WORK INSTRUCTION: Scan the records for the line containing "- [ ] 并发控制机制生效". From there through the last line, write out each line exactly.

WORKING DATA:

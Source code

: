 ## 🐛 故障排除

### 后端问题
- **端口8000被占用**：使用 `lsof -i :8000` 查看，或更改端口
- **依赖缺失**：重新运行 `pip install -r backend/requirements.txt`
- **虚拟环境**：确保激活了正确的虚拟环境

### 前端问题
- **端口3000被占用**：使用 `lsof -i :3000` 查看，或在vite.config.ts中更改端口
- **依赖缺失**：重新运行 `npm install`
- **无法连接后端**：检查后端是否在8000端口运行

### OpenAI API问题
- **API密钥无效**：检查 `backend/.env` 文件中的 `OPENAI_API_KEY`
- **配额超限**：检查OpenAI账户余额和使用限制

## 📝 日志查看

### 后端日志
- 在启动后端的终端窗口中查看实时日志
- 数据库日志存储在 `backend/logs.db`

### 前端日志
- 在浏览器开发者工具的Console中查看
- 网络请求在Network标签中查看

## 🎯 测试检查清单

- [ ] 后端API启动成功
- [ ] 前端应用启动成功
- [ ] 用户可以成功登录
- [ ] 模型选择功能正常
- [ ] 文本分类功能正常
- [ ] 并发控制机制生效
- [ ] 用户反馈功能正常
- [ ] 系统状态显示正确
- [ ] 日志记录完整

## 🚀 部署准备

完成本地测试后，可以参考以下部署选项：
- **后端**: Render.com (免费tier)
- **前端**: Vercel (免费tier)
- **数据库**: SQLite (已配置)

REPLY:
- [ ] 并发控制机制生效
- [ ] 用户反馈功能正常
- [ ] 系统状态显示正确
- [ ] 日志记录完整

## 🚀 部署准备

完成本地测试后，可以参考以下部署选项：
- **后端**: Render.com (免费tier)
- **前端**: Vercel (免费tier)
- **数据库**: SQLite (已配置)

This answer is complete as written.